It is assigned at my calculus class the following problem.
problem: Evaluate the following limit $$\displaystyle \lim_{n \to \infty} \int \limits_{\frac{1}{(n+1)^2}}^{\frac{1}{n^2}} \frac{e^x\sin^2(x)}{x^{\frac{7}{2}}}\, \mathrm{d}x$$
The problem remains unsolved and the finals are coming soon so I need some help.
Here is my progress:
At first I calculated the $\displaystyle \lim_{x \to 0^{+}} \frac{e^x\sin^2(x)}{x^{\frac{7}{2}}}=\infty$ with the de l' hospital rule.

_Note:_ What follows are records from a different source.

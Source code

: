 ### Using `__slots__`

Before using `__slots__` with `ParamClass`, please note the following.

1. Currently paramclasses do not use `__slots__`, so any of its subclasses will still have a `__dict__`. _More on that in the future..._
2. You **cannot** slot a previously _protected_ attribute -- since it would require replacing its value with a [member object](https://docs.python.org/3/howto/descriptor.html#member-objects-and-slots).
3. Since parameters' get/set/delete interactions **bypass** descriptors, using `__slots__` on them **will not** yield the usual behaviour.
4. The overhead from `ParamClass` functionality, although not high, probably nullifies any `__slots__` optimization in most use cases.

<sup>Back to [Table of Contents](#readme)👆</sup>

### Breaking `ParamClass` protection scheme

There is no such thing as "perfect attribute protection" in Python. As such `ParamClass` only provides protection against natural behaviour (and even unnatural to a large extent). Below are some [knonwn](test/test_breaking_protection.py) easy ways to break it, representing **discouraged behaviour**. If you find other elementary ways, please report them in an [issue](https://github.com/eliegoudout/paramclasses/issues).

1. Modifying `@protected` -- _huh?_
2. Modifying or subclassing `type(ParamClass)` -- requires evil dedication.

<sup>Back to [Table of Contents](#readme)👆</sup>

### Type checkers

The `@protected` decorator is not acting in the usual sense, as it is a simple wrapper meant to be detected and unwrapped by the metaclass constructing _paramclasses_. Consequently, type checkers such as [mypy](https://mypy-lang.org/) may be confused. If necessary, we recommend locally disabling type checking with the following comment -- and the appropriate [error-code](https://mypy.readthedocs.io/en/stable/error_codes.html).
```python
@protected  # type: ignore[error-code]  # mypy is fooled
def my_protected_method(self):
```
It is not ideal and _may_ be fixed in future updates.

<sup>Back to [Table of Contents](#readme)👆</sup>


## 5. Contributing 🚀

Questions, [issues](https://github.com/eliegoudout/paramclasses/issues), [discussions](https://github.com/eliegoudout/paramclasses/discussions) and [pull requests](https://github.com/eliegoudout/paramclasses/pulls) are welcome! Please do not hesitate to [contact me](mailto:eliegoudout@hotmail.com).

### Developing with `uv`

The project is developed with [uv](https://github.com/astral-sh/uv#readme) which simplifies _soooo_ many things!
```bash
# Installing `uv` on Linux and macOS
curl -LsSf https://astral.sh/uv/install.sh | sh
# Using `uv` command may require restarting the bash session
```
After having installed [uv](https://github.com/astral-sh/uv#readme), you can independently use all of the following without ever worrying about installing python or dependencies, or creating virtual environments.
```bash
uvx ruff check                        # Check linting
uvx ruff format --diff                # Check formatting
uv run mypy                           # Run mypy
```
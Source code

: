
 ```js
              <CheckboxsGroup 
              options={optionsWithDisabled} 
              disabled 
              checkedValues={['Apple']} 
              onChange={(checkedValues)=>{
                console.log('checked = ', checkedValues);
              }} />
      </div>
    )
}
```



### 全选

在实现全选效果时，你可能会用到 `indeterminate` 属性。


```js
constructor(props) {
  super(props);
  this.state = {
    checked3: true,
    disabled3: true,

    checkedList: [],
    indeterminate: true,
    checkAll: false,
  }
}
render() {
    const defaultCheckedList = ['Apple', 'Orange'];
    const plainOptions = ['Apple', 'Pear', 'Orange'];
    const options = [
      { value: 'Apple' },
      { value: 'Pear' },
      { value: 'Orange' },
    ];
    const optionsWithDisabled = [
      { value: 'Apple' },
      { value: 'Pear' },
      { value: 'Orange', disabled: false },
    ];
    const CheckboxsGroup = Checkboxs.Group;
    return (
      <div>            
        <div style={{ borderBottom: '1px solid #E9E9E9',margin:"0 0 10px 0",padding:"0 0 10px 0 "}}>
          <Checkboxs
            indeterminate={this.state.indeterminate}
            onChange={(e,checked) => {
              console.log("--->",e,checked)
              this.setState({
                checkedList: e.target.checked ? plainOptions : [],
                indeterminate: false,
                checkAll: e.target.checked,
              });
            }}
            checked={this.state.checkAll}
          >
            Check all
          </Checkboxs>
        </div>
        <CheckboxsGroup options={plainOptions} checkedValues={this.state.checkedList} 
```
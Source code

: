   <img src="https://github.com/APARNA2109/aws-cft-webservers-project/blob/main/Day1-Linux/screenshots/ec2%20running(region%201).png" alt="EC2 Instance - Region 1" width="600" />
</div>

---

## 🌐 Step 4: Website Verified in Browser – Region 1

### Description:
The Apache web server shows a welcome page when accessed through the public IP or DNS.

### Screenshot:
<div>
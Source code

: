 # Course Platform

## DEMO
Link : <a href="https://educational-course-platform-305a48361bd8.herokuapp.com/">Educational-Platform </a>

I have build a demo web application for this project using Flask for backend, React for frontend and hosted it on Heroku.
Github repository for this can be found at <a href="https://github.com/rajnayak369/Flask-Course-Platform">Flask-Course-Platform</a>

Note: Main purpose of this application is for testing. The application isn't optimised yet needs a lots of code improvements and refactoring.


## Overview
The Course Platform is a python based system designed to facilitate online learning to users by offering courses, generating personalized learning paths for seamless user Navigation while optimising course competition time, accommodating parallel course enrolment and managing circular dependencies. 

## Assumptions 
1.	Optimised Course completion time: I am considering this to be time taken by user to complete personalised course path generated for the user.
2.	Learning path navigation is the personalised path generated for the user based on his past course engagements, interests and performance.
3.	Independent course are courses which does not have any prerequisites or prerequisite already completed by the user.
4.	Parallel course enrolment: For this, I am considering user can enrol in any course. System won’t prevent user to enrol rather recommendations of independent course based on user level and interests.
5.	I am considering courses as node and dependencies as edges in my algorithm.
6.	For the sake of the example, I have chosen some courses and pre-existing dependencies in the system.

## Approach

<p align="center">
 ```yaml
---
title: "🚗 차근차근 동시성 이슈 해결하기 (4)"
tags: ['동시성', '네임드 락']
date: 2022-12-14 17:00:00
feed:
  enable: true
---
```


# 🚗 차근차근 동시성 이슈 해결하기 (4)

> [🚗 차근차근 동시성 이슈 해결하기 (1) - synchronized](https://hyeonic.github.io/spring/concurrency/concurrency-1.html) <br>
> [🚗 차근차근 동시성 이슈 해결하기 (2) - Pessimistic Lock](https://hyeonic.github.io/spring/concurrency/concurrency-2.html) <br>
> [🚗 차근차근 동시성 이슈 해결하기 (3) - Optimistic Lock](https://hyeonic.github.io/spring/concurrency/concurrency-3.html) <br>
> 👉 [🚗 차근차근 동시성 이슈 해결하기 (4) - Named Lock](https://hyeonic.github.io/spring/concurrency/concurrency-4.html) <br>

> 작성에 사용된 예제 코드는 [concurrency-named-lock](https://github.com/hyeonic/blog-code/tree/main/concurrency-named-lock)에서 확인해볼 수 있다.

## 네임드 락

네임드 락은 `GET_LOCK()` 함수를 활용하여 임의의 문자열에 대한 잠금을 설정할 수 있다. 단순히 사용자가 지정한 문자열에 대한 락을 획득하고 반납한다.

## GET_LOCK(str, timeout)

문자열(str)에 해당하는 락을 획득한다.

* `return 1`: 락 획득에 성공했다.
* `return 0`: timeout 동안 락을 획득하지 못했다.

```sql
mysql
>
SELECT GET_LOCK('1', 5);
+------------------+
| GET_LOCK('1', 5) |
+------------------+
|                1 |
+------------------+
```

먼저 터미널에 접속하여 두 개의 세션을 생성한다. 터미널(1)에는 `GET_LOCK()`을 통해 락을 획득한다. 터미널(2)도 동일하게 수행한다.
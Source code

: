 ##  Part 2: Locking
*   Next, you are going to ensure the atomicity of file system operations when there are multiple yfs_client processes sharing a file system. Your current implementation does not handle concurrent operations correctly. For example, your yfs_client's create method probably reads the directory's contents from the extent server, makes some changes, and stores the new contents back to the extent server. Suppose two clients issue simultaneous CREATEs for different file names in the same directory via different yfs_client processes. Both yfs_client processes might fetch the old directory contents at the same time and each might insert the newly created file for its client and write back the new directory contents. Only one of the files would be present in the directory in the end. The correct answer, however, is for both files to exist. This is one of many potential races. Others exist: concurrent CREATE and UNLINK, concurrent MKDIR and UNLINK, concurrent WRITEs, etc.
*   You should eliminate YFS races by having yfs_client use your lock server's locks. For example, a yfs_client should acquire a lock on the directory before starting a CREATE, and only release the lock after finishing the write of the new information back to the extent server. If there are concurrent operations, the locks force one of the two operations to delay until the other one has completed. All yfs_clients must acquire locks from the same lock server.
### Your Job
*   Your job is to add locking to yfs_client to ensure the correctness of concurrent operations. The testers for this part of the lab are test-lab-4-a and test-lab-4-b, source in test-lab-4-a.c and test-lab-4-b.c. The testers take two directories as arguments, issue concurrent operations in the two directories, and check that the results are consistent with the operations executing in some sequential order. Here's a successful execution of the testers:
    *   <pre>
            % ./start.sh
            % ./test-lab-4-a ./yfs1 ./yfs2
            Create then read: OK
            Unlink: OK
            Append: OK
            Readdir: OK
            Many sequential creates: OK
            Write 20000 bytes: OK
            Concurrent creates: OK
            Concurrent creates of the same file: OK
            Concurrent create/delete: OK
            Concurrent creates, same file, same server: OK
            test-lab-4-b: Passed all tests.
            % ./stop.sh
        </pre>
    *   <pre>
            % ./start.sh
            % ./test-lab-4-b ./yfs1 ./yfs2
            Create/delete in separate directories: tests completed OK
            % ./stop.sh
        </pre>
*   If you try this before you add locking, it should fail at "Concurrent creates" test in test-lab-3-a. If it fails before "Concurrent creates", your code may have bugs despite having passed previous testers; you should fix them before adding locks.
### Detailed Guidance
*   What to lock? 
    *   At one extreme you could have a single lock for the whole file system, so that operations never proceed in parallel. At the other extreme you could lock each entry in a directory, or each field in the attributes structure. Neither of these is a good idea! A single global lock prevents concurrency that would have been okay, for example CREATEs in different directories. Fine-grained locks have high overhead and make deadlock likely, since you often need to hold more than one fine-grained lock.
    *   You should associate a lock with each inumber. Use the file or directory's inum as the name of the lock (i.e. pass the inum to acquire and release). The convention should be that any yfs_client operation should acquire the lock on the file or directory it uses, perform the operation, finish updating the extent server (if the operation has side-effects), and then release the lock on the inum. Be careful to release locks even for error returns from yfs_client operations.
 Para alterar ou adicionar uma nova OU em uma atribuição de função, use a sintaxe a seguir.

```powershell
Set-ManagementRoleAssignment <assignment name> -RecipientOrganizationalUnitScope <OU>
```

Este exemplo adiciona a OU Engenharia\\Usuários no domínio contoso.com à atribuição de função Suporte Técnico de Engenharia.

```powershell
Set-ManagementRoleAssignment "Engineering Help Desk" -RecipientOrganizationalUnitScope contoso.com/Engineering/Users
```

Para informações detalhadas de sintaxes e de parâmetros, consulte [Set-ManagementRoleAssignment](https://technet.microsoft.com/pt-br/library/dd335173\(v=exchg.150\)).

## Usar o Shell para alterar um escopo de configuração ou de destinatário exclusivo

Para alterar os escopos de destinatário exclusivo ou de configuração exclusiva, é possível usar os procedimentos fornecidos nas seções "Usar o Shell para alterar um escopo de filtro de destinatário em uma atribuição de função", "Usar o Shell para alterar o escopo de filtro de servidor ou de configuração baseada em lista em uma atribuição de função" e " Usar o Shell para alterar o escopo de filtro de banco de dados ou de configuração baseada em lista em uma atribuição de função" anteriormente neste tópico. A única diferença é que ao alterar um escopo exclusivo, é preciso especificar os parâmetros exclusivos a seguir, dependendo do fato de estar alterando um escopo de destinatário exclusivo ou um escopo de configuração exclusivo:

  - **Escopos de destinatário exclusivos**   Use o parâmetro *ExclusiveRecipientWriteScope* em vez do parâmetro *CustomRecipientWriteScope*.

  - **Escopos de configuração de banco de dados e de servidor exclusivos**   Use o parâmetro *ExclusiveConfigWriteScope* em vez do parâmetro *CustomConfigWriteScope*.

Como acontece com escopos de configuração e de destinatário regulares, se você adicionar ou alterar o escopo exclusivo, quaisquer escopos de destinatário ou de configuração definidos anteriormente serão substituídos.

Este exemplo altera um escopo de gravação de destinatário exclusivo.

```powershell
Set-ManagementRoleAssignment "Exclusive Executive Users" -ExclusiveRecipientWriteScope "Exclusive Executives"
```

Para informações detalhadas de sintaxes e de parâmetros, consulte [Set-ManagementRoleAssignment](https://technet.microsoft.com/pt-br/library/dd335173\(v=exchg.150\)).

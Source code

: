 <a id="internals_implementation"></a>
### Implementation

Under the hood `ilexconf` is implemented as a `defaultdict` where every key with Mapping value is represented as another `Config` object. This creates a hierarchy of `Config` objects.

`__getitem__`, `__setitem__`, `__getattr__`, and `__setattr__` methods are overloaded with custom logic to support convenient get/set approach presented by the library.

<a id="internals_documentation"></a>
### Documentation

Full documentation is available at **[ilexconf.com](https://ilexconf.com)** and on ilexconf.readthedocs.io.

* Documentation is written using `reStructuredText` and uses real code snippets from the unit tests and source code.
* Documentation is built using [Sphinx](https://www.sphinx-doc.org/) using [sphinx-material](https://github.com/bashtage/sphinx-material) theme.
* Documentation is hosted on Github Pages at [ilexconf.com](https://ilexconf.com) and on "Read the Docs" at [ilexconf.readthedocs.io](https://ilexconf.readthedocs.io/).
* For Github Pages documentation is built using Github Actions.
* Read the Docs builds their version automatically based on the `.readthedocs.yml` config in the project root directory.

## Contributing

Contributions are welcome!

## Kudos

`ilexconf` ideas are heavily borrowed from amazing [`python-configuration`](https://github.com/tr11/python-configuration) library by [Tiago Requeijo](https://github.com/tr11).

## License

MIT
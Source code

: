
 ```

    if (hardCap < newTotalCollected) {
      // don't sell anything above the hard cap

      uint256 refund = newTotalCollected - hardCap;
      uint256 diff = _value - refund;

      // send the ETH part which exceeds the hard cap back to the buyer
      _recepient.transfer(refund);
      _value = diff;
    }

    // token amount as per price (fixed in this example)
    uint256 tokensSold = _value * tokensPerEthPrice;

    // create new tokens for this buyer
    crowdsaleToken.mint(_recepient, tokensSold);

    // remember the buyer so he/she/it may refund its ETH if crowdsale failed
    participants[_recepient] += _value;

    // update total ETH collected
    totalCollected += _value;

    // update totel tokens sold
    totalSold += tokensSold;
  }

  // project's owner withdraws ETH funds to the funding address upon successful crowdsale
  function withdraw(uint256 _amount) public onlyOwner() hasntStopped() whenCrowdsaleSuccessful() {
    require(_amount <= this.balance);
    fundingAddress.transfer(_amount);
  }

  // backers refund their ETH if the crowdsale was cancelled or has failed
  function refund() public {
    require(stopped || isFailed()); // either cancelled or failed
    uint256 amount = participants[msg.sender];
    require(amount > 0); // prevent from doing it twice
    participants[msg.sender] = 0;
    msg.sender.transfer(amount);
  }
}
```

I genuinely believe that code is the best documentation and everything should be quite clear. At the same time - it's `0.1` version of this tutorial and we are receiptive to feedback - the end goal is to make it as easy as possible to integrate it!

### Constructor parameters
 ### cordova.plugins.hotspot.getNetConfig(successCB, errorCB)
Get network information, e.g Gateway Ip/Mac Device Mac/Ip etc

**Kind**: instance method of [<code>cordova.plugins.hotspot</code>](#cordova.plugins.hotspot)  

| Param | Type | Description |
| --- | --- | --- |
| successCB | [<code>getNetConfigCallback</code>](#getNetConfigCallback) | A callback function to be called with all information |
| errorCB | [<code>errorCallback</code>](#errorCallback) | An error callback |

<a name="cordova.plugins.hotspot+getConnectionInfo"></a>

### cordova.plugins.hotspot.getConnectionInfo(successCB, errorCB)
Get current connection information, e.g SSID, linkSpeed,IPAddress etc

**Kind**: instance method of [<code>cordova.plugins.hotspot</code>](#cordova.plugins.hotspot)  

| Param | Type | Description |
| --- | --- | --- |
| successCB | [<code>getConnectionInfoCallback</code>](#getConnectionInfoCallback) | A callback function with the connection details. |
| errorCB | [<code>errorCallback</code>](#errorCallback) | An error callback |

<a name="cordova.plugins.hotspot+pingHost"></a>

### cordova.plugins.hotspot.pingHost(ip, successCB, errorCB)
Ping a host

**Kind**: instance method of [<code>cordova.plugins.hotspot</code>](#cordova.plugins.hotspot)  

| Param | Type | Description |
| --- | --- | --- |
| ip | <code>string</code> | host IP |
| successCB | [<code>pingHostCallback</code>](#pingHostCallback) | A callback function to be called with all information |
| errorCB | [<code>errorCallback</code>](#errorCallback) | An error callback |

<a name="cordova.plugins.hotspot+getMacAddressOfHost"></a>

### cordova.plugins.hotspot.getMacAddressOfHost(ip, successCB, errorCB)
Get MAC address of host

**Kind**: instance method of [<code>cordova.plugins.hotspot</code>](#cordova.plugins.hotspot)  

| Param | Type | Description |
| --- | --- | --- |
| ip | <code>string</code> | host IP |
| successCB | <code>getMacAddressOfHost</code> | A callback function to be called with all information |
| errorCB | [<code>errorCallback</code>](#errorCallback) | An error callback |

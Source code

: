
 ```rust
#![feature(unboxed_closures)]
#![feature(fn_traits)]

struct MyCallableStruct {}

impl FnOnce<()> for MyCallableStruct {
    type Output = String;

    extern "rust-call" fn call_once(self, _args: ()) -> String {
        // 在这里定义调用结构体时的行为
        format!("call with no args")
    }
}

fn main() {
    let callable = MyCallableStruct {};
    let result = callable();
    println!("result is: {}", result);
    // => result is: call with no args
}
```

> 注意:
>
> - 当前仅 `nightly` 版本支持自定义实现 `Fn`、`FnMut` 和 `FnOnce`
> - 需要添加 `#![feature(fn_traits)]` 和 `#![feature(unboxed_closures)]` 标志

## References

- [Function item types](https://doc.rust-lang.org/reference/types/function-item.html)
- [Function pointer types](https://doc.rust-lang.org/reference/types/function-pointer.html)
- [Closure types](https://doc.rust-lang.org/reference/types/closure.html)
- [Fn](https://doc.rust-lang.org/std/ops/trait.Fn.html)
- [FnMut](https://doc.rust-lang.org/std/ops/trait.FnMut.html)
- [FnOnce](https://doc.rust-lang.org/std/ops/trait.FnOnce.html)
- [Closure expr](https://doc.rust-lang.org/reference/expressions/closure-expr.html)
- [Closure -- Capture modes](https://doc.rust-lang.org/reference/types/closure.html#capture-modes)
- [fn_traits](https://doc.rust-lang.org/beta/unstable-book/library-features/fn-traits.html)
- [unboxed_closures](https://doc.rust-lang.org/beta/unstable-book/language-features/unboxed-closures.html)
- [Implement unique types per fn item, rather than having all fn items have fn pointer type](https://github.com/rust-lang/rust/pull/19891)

I thought that if $\displaystyle \lim_{x \to 0^{+}} \frac{e^x\sin^2(x)}{x^{\frac{7}{2}}}<\infty$ then the function $\displaystyle \frac{e^x\sin^2(x)}{x^{\frac{7}{2}}}$ it will be bounded 'near' $0^+$ and as a result $$\displaystyle \lim_{n \to \infty} \int \limits_{\frac{1}{(n+1)^2}}^{\frac{1}{n^2}} \frac{e^x\sin^2(x)}{x^{\frac{7}{2}}}\, \mathrm{d}x=0$$.
Unfortunately $\displaystyle \lim_{x \to 0^{+}} \frac{e^x\sin^2(x)}{x^{\frac{7}{2}}}=\infty$ so how can this problem be solved?
For $\epsilon >0$, find integer $N$ so that if $n>N$ then $1-\epsilon <\frac{\sin ^{2}x}{x^{2}}\leq 1$ if $0<x< \frac{1}{n}$. Then
$\int_{\frac{1}{(n+1)^{2}}}^{\frac{1}{n^{2}}}\frac{e^{x}}{x^{3/2}}\frac{\sin ^{2}x}{x^{2}}dx\geq (1-\epsilon )\int_{\frac{1}{(n+1)^{2}}}^{\frac{1}{n^{2}}}x^{-3/2}dx=2(1-\epsilon )((n+1)-n)=2-\epsilon$.
$\int_{\frac{1}{(n+1)^{2}}}^{\frac{1}{n^{2}}}\frac{e^{x}}{x^{3/2}}\frac{\sin ^{2}x}{x^{2}}dx\leq \int_{\frac{1}{(n+1)^{2}}}^{\frac{1}{n^{2}}}x^{-3/2}dx\leq 2((n+1)-n)=2$.
$\epsilon $ was arbirtray so the limit is $2$.